Records for this task START
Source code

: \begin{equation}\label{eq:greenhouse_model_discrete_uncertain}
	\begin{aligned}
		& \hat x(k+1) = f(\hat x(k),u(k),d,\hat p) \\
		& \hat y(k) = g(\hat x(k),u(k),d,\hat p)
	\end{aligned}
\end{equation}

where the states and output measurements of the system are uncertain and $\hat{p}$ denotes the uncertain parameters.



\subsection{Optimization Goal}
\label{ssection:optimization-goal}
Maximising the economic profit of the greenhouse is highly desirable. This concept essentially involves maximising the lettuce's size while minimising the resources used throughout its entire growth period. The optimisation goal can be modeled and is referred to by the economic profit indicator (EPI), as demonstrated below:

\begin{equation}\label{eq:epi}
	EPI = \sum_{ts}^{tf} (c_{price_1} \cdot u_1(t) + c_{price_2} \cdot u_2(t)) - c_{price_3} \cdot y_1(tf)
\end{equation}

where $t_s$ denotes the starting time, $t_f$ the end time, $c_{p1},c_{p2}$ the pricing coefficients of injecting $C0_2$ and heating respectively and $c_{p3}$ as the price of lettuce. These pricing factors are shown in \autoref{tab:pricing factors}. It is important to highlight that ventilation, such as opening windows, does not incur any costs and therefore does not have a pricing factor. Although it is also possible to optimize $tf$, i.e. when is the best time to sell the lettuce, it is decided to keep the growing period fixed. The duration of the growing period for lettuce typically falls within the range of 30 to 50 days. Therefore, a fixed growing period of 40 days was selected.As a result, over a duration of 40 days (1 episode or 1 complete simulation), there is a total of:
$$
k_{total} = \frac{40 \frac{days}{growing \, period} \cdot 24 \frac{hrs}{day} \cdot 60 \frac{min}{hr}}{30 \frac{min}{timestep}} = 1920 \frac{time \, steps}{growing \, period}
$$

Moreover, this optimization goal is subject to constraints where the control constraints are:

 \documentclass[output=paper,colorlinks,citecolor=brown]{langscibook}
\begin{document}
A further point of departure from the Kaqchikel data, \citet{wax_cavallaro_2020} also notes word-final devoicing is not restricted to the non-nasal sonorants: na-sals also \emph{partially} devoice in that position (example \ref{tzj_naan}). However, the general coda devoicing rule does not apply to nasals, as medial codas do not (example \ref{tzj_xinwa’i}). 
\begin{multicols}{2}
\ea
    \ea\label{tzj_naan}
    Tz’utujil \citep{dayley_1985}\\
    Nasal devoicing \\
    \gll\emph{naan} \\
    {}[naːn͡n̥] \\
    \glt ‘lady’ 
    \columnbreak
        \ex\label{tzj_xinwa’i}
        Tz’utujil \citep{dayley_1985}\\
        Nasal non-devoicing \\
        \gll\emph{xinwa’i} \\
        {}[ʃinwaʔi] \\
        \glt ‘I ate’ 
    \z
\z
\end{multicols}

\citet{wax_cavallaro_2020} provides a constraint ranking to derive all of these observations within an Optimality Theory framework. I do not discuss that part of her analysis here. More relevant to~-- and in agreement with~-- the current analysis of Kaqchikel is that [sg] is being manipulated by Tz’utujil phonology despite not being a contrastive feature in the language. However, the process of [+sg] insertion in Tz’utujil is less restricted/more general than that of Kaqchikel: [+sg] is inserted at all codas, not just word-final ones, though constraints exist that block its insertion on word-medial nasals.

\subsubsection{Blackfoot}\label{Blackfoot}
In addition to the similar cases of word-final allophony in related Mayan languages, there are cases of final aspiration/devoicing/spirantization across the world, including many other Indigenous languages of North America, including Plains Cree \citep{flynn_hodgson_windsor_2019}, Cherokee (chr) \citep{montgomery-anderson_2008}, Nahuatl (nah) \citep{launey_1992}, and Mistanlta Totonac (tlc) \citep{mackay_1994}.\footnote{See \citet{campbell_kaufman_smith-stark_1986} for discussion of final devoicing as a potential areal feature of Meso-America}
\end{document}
Records for this task END
### Work task:
Search the data for "time". Copy every line that has it.

### Output of the exercise:
where $t_s$ denotes the starting time, $t_f$ the end time, $c_{p1},c_{p2}$ the pricing coefficients of injecting $C0_2$ and heating respectively and $c_{p3}$ as the price of lettuce. These pricing factors are shown in \autoref{tab:pricing factors}. It is important to highlight that ventilation, such as opening windows, does not incur any costs and therefore does not have a pricing factor. Although it is also possible to optimize $tf$, i.e. when is the best time to sell the lettuce, it is decided to keep the growing period fixed. The duration of the growing period for lettuce typically falls within the range of 30 to 50 days. Therefore, a fixed growing period of 40 days was selected.As a result, over a duration of 40 days (1 episode or 1 complete simulation), there is a total of:
k_{total} = \frac{40 \frac{days}{growing \, period} \cdot 24 \frac{hrs}{day} \cdot 60 \frac{min}{hr}}{30 \frac{min}{timestep}} = 1920 \frac{time \, steps}{growing \, period}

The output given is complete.